On Instagram, the Neinsteins predictably attract their fair share of snark from Internet communities that delight in dressing down influencers. But just as often, it’s easy to encounter testimony from somebody who has undergone her workout classes or his body contouring and feels compelled to defend them—Neinstans, if you will.
Competing surgeons have also sung his praises (off the record). The most salient critiques of the doctor that can be found concern an overzealous work ethic—in 2022, a former employee brought a suit against Neinstein alleging he forced her to work through her coronavirus illness in 2020, and the parties settled out of court—and his egomania, which, in my experience interviewing plastic surgeons, is pretty much par for the course.
But Neinstein’s patients don’t love him like a good friend; they love him like nuns love Jesus. The first time I heard his name, it was from my editor assigning me this story. The second, it was at a birthday party in North Carolina, when my fumbling explanation of the Mommy Makeover caused two heads to spontaneously whip toward me: “Are you writing about Dr. Neinstein?”

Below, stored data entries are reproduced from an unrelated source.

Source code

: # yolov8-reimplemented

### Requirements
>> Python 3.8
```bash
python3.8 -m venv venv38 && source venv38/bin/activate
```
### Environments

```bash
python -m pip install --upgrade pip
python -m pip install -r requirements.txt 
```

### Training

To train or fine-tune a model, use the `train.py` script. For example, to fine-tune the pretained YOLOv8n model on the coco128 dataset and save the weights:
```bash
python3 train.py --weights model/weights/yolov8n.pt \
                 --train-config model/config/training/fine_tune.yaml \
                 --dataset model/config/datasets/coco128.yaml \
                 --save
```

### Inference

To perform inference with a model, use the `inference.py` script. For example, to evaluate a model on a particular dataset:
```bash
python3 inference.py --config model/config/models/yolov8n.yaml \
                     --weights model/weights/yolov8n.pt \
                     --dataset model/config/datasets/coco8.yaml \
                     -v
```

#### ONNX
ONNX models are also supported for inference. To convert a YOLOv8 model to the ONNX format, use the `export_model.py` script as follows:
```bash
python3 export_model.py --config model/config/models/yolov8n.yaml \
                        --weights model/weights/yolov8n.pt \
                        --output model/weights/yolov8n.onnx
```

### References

One of those people, pregnant with her second, dreamed about receiving his services after seeing them on Instagram; the other had a friend who had received his services. (“I’m a huge fan of his!” the friend told me, but she declined to chat about her experience.)
“I really wanted to solve people’s problems. I think that’s what all surgeons do,” Neinstein told me. “So I found [that] the biggest problem in plastic surgery that people could not fix with diet or exercise was the changes from babies, menopause, and weight loss. I thought, ‘O.K., I’m going to go all in, because I want to solve this problem. I want to solve it better than anyone solved it before.’”
Now the doctor is training other surgeons on his tummy technique so he can offer eye-popping results to more patients for an even lower cost. Not only has he embraced the Birkin Body term, but he’s begun to think of his work as its own kind of luxury product—one that he hopes could become recognizable from across a pool, not by the length of their scars but the quality of their contours, like a sumptuous leather handbag with palladium hardware.
“I want people to see [my patients] and be like, ‘How does this mother of four look so good?’” he said. “And it wraps in with Birkin Body because, you know, it’s a luxury item. They’re hard to get, because there’s only one of me, and I can only do so many.”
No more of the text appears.